*Required action*
From the listing below, retype exactly the line holding "- Create both", the line holding "- ✅ **Materialized", and the lines between them; skip everything else.

|---|

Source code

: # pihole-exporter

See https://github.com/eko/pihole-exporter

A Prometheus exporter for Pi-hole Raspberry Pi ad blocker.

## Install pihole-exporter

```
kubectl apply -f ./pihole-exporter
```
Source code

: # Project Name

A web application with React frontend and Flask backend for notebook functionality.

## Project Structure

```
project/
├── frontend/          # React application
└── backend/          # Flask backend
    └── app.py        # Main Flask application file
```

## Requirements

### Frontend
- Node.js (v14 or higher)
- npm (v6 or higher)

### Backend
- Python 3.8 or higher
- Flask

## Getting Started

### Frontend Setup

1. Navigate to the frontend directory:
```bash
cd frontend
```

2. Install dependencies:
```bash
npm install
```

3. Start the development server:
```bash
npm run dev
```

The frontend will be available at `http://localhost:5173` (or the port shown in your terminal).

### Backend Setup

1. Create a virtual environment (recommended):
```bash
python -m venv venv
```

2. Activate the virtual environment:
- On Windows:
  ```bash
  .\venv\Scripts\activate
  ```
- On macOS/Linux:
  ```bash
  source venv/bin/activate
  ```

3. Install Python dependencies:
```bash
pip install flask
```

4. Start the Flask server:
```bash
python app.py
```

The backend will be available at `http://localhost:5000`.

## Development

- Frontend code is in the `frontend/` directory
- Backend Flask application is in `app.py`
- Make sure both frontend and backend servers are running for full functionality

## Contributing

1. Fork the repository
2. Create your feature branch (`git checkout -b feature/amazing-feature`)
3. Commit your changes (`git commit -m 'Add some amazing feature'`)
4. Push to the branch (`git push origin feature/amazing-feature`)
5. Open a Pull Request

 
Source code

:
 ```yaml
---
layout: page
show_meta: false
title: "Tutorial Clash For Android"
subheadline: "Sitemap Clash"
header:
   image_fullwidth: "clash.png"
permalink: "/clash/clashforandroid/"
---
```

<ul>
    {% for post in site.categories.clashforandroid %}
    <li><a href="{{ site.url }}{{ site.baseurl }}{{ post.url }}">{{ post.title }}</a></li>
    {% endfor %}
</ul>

|---|

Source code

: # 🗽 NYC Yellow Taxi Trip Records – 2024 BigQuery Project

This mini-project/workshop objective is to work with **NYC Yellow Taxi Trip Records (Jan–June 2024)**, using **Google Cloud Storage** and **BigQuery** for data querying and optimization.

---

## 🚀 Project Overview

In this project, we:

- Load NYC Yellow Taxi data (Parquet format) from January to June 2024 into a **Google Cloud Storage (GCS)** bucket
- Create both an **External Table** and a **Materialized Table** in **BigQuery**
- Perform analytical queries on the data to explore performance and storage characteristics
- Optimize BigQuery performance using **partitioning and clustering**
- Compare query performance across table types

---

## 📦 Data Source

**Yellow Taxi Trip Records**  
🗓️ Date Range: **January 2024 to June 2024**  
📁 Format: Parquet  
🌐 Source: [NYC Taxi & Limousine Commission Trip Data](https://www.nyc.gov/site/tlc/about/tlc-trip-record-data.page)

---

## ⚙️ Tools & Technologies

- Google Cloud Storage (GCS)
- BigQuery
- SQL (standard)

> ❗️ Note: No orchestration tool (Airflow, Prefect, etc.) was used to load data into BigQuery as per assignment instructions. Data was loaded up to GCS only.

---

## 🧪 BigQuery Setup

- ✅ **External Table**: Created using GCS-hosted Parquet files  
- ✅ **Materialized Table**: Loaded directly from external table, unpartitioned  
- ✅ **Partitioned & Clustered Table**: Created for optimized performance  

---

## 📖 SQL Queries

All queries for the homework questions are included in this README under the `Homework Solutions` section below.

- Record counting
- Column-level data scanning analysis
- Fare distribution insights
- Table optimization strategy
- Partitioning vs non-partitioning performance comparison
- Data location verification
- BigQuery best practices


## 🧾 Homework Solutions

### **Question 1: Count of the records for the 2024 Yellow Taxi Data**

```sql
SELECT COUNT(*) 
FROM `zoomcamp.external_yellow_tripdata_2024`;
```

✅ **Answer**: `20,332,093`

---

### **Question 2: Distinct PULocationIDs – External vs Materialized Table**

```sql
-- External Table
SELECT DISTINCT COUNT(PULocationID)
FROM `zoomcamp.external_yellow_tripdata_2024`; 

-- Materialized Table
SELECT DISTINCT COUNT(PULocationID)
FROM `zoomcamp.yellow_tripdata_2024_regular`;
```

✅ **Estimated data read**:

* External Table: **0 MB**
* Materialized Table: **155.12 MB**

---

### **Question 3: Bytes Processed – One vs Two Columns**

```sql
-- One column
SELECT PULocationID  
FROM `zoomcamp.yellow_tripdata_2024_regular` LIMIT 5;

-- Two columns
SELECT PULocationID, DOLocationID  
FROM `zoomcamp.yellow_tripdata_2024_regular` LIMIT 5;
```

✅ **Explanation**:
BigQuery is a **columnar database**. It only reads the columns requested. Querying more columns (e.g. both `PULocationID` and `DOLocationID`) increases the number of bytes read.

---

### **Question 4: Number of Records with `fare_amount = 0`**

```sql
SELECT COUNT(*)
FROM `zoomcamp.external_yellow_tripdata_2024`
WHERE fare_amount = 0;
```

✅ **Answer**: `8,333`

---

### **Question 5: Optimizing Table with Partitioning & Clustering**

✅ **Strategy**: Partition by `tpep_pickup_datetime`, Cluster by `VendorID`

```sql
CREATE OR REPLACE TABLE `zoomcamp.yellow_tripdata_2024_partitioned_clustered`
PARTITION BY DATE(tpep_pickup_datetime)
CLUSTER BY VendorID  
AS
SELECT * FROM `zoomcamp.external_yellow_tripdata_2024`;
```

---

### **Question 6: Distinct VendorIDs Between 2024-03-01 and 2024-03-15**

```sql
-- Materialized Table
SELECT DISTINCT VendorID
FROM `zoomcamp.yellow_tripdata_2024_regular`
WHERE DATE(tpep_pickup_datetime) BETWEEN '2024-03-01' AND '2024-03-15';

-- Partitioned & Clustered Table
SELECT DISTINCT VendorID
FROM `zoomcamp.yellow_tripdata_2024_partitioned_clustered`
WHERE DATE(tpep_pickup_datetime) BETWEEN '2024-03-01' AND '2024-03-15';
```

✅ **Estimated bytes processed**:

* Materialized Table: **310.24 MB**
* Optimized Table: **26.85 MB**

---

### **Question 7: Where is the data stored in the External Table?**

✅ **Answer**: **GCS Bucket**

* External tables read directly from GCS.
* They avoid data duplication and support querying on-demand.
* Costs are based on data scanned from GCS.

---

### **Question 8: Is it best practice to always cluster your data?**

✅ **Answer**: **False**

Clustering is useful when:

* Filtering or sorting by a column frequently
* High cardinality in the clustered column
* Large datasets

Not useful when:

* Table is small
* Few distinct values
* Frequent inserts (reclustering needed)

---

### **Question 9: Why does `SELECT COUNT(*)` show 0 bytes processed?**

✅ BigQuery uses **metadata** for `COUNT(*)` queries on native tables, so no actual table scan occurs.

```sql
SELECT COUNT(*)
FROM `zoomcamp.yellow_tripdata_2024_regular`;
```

|---|

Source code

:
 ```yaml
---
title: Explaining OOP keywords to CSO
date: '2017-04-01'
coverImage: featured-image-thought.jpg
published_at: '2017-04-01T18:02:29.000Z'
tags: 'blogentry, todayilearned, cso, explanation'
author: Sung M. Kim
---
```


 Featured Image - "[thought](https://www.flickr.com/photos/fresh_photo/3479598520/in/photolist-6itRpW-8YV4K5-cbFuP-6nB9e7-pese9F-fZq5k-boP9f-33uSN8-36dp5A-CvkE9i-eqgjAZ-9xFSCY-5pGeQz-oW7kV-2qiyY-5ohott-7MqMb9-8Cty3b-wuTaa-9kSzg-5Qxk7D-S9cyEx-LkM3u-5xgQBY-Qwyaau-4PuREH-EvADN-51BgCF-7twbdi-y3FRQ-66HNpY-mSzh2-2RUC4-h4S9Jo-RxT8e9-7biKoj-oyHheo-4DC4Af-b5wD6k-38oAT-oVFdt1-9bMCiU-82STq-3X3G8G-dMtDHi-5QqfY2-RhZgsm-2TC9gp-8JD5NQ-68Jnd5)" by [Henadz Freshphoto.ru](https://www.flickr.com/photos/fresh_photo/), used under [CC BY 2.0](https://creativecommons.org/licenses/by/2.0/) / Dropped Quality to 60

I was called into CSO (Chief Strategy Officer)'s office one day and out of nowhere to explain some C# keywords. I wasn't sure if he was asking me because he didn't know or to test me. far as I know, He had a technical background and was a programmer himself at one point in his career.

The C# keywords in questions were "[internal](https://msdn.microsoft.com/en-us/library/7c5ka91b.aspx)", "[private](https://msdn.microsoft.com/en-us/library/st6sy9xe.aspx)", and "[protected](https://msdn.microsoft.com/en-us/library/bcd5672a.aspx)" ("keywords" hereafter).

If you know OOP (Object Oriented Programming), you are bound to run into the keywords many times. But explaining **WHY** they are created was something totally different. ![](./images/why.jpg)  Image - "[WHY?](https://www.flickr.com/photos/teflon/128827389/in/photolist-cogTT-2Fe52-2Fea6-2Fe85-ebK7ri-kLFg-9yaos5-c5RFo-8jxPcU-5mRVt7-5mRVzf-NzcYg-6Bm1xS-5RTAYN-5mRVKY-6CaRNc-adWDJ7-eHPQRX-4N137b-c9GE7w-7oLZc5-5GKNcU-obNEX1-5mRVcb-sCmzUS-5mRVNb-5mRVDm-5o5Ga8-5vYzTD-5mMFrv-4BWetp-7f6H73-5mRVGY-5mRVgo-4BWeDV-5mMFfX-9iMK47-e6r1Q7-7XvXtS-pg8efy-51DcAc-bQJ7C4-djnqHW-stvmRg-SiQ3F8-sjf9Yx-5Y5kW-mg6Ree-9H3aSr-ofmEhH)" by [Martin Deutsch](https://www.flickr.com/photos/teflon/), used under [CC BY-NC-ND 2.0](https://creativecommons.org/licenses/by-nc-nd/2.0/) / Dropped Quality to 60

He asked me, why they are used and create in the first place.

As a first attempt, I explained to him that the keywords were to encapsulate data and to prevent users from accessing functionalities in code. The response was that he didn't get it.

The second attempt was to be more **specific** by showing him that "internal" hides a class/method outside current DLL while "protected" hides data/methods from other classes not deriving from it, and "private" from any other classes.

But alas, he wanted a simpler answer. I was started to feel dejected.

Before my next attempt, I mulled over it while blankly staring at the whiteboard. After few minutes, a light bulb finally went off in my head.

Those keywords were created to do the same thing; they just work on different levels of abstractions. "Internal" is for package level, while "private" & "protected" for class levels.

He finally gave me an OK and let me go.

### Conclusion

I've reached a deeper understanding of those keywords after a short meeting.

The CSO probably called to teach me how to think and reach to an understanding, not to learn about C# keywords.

|---|

*Output for this exercise*
- Create both an **External Table** and a **Materialized Table** in **BigQuery**
- Perform analytical queries on the data to explore performance and storage characteristics
- Optimize BigQuery performance using **partitioning and clustering**
- Compare query performance across table types

---

## 📦 Data Source

**Yellow Taxi Trip Records**  
🗓️ Date Range: **January 2024 to June 2024**  
📁 Format: Parquet  
🌐 Source: [NYC Taxi & Limousine Commission Trip Data](https://www.nyc.gov/site/tlc/about/tlc-trip-record-data.page)

---

## ⚙️ Tools & Technologies

- Google Cloud Storage (GCS)
- BigQuery
- SQL (standard)

> ❗️ Note: No orchestration tool (Airflow, Prefect, etc.) was used to load data into BigQuery as per assignment instructions. Data was loaded up to GCS only.

---

## 🧪 BigQuery Setup

- ✅ **External Table**: Created using GCS-hosted Parquet files  
- ✅ **Materialized Table**: Loaded directly from external table, unpartitioned  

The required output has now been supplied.